Monday, October 6, 2008

Putting By the Grape Harvest

No freeze yet - it only went down to 35. The harvest continues, just not quite so frantically. I have a red seedless Reliance grapevine, about 18 years old now. It's the one fruit I can almost always count on, blooming late enough to miss most Spring frosts. It's planted on the east side of the dog run/chicken brood pen (I also have a green Himrod, that never produces much at all but shades the west side of the dog run, and a very young Golden Muscat just getting started on the east side of the deck). The Reliance is shaped into a four-arm Kniffen, with two branches running south and two north.

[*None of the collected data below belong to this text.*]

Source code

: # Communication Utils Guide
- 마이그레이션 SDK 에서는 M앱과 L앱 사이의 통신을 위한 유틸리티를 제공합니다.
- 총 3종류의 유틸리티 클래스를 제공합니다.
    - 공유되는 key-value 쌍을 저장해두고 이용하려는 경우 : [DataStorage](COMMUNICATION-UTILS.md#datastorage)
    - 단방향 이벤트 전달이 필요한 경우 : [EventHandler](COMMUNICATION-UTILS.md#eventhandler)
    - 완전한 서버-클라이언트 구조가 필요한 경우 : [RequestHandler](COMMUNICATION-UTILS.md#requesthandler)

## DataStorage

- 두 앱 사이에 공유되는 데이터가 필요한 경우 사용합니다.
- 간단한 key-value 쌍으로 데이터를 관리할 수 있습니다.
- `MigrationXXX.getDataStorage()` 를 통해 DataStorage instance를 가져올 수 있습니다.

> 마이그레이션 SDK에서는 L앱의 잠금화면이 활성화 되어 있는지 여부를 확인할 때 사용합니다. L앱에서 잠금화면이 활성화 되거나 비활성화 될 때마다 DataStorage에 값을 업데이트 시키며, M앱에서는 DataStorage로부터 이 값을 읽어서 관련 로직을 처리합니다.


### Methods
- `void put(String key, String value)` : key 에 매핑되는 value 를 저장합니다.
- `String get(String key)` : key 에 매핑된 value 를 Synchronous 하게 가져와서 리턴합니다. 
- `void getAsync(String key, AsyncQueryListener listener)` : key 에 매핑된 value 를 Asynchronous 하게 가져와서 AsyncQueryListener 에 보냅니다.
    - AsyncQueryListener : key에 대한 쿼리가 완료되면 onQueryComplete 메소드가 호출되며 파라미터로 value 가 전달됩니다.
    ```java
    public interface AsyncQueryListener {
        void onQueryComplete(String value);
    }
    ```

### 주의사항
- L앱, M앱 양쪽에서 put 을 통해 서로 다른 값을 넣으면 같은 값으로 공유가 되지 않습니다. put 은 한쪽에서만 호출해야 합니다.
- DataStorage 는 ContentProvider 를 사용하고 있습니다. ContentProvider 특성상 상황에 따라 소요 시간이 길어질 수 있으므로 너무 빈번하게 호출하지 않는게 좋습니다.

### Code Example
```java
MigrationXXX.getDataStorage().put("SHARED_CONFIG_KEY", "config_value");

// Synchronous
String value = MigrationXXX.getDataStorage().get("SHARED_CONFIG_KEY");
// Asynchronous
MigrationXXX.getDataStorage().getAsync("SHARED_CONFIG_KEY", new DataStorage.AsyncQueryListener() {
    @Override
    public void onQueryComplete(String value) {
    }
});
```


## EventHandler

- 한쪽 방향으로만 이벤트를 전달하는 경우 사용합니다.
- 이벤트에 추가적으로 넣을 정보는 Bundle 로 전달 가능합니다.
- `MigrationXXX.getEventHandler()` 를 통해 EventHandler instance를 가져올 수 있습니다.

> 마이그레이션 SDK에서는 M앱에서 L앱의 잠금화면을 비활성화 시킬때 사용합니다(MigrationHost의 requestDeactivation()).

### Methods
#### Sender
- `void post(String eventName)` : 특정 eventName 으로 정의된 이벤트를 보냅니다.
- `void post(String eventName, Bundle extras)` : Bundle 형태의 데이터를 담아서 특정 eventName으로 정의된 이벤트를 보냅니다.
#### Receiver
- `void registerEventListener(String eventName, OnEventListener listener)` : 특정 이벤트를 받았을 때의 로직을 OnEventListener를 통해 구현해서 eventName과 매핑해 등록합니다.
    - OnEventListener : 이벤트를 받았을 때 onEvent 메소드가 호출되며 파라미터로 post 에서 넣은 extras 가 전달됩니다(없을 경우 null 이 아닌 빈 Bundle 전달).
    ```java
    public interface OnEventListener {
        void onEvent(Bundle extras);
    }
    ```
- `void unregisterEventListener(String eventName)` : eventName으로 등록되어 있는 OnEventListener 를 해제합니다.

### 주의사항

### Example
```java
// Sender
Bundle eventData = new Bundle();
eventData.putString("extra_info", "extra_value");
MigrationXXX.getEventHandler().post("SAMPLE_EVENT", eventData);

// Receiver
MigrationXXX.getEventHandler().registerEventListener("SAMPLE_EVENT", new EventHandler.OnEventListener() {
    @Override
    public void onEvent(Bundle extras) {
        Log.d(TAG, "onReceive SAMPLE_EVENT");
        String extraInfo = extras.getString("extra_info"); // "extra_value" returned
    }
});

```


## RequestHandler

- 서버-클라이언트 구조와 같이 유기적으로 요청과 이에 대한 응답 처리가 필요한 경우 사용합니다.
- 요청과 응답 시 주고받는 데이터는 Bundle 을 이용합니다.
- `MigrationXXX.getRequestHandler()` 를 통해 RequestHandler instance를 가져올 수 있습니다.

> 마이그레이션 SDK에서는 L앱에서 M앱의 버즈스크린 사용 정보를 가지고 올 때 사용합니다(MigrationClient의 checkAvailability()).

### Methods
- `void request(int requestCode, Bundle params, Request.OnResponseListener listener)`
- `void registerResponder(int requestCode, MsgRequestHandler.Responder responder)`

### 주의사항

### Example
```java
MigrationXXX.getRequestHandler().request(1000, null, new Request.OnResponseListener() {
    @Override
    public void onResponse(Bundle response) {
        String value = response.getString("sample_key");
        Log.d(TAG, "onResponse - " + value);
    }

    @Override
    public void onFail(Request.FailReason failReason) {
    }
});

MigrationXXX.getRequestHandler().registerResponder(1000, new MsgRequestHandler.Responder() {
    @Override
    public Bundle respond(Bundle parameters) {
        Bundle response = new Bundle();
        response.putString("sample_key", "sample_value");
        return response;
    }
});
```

By pruning it back each year to just those four arms, the new growth gets plenty of sunlight each year, and it's easy to net the whole thing from the birds. I've got one long piece of netting that will stretch all the way up and over, clothes-pinned underneath to the chain link fence, and more than long enough to go around the corners. I use an old broom to lift the netting on and off, and wind it around an old Christmas wrapping paper cardboard tube for storage year-to-year.

I now get probably 40-50 pounds of grapes each year. Some I freeze to use like blueberries in muffins, smoothies, and cereal (I love frozen grapes, with their little casing of ice milk, in my cereal bowl). Some we eat fresh out-of-hand. Fresh grapes will keep into December, laid out in unwashed bunches one layer deep on newspaper-lined trays in the cellar. Some I give to the neighbor kids. And the rest I dehydrate into raisins.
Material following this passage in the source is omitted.